*Exercise*.
Filter the entries for lines with the word "that".

*Supplied data*.
···

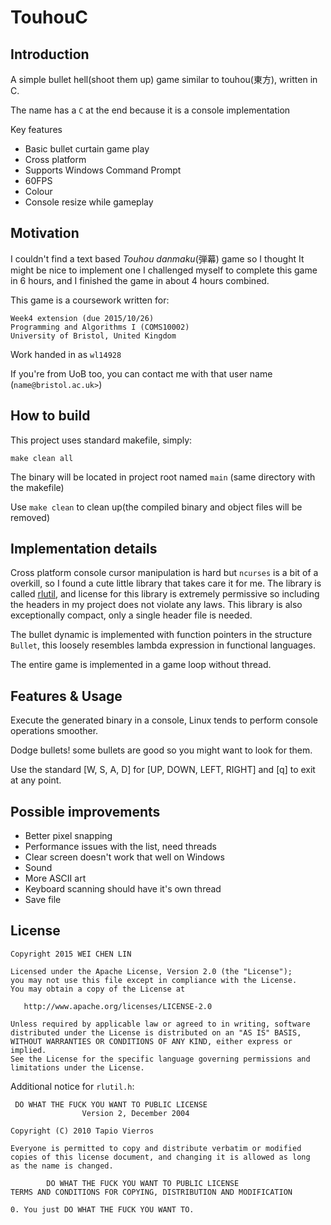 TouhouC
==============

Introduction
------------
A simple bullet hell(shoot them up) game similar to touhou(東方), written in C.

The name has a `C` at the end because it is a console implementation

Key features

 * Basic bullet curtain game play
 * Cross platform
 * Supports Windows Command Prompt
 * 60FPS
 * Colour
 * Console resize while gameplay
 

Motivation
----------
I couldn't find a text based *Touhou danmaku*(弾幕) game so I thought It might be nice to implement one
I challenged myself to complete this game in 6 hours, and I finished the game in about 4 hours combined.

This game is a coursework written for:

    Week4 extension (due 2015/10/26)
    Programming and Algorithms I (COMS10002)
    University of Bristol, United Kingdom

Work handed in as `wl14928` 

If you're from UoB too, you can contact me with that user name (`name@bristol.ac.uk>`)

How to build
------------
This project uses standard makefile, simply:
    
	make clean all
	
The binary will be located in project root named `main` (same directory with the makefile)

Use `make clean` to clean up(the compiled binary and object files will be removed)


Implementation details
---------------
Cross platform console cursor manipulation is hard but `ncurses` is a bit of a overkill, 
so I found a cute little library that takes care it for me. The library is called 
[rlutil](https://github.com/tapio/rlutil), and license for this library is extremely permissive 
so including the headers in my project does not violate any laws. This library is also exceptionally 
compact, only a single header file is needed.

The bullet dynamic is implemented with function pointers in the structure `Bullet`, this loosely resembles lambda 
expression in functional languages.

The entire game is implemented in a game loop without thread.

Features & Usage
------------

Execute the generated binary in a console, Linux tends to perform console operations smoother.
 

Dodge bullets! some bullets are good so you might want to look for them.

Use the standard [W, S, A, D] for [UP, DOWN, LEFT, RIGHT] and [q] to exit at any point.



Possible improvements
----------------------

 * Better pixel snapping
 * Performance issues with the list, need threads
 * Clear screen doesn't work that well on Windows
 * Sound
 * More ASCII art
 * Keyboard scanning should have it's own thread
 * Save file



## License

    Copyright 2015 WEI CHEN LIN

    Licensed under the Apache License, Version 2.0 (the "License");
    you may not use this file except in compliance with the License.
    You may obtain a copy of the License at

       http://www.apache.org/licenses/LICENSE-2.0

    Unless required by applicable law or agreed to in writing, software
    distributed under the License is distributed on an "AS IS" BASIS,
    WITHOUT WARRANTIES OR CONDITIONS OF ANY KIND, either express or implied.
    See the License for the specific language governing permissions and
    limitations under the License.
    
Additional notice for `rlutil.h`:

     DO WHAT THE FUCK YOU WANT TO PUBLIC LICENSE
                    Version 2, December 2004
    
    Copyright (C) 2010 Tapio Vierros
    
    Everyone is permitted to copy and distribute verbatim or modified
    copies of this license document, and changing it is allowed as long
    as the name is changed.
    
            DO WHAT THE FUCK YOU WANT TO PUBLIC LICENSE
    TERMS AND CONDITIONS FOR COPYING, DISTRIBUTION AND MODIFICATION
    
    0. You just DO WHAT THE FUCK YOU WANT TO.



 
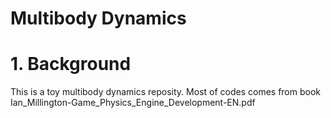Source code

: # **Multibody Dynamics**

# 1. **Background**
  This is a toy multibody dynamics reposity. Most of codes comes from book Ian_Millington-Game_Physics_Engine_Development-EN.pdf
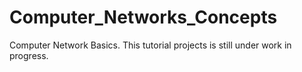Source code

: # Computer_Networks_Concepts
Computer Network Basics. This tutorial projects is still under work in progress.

···

*Expected answer*.
If you're from UoB too, you can contact me with that user name (`name@bristol.ac.uk>`)
so I found a cute little library that takes care it for me. The library is called 
 * Clear screen doesn't work that well on Windows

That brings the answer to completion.